The plant Paf1C complex subunit genes VIP3, VIP4, VIP5, VIP6, and ELF7 also repress the phase transition from vegetative growth to flowering, at least in part by promoting expression of the MADS-box flowering inhibitor gene FLC (Zhang and van Nocker, 2002; Zhang et al., 2003; He et al., 2004). Strong FLC expression is additionally dependent on activity of the FRIGIDA (FRI) gene, which is dysfunctional in the common laboratory strain Columbia-0 (Col-0). To assess the phenotypic consequences of loss of PHP activity in a genetic background that expresses FLC to high levels, we introduced the php alleles into a Col-0 strain carrying introgressed, functional FRI alleles from the wild ecotype San Feliu-2. Whereas this Col:FRI strain flowered only after producing approximately 70 leaves in photoperiodically inductive conditions, php mutants in this genetic background transitioned to flowering after producing approximately 45 (php-1) or approximately 20 (php-2) leaves. Extended cold exposure at the germinating seed stage had a promotive effect on flowering in php plants that was similar to that seen for wild type, suggesting that PHP does not act directly in the documented cold-promotion flowering pathway (Fig. 3B).

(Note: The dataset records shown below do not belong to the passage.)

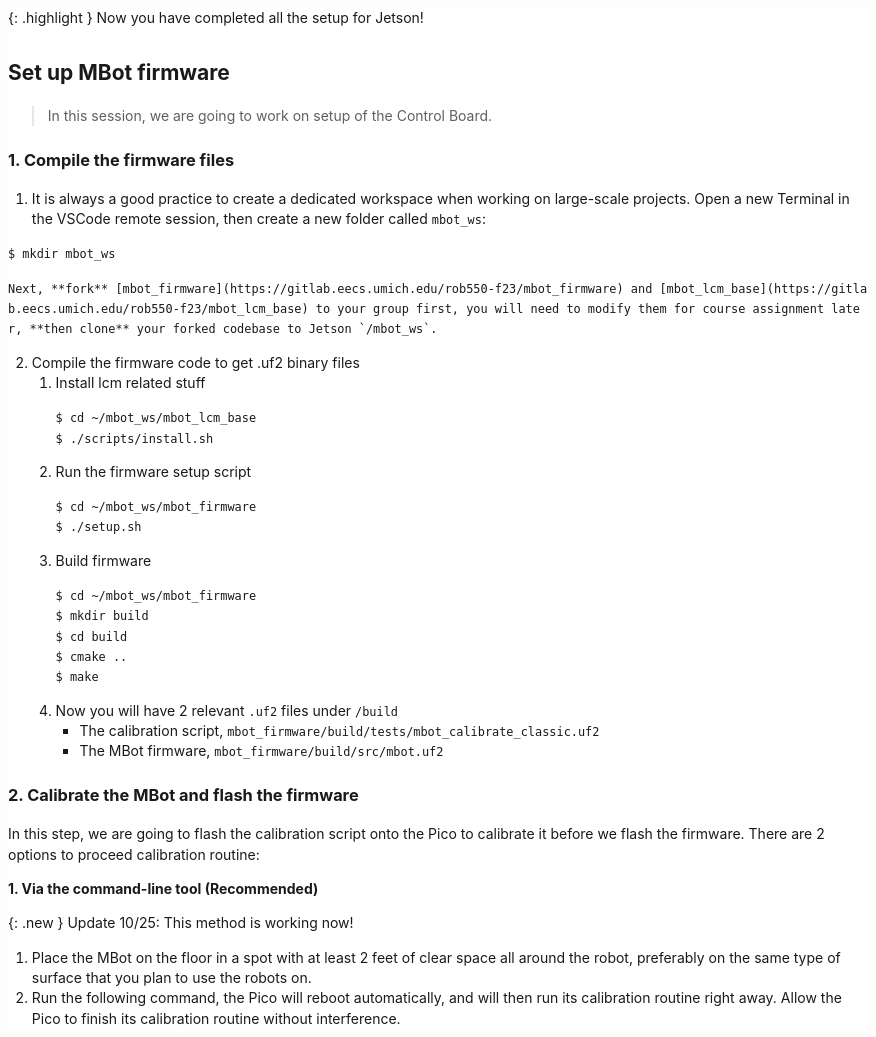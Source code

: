 {: .highlight }
Now you have completed all the setup for Jetson!


## Set up MBot firmware
> In this session, we are going to work on setup of the Control Board.

### 1. Compile the firmware files
1. It is always a good practice to create a dedicated workspace when working on large-scale projects. Open a new Terminal in the VSCode remote session, then create a new folder called `mbot_ws`:
```bash
$ mkdir mbot_ws 
```

    Next, **fork** [mbot_firmware](https://gitlab.eecs.umich.edu/rob550-f23/mbot_firmware) and [mbot_lcm_base](https://gitlab.eecs.umich.edu/rob550-f23/mbot_lcm_base) to your group first, you will need to modify them for course assignment later, **then clone** your forked codebase to Jetson `/mbot_ws`.
        
2. Compile the firmware code to get .uf2 binary files
    1. Install lcm related stuff
        ```bash
        $ cd ~/mbot_ws/mbot_lcm_base
        $ ./scripts/install.sh
        ```
    2. Run the firmware setup script
        ```bash
        $ cd ~/mbot_ws/mbot_firmware
        $ ./setup.sh
        ```
    3. Build firmware
        ```bash
        $ cd ~/mbot_ws/mbot_firmware
        $ mkdir build
        $ cd build
        $ cmake ..
        $ make
        ```
    4. Now you will have 2 relevant `.uf2` files under `/build`
        - The calibration script, `mbot_firmware/build/tests/mbot_calibrate_classic.uf2`
        - The MBot firmware, `mbot_firmware/build/src/mbot.uf2`


### 2. Calibrate the MBot and flash the firmware
In this step, we are going to flash the calibration script onto the Pico to calibrate it before we flash the firmware. There are 2 options to proceed calibration routine:

**1. Via the command-line tool (Recommended)**

{: .new }
Update 10/25: This method is working now!

1. Place the MBot on the floor in a spot with at least 2 feet of clear space all around the robot, preferably on the same type of surface that you plan to use the robots on.
2. Run the following command, the Pico will reboot automatically, and will then run its calibration routine right away. Allow the Pico to finish its calibration routine without interference.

The effect of the php-2 mutation to largely suppress the late flowering conferred by FRI suggested that, as documented for the characterized VIP genes, PHP is required for efficient expression of FLC. Indeed, we found that FLC mRNA expression was substantially reduced in a php-2 background (see Fig. 4 below). Unlike the characterized VIP genes, loss of PHP in the Col:FRI background did not result in substantial loss of expression of MAF1, MAF2, or MAF3, three additional FLC-related genes that may similarly act to repress flowering (Ratcliffe et al., 2001, 2003; data not shown). To investigate epistatic relationships between PHP and other Paf1C component genes, we analyzed phenotypes of mutants carrying php-2 in combination with strong mutations in VIP5, VIP6, or ELF7. Loss of PHP did not strongly enhance either the early flowering phenotype or developmental pleiotropy of these mutants, suggesting that the activity of PHP does not extend beyond that of these other genes (Fig. 3C; data not shown).

Figure 4.

Figure 4.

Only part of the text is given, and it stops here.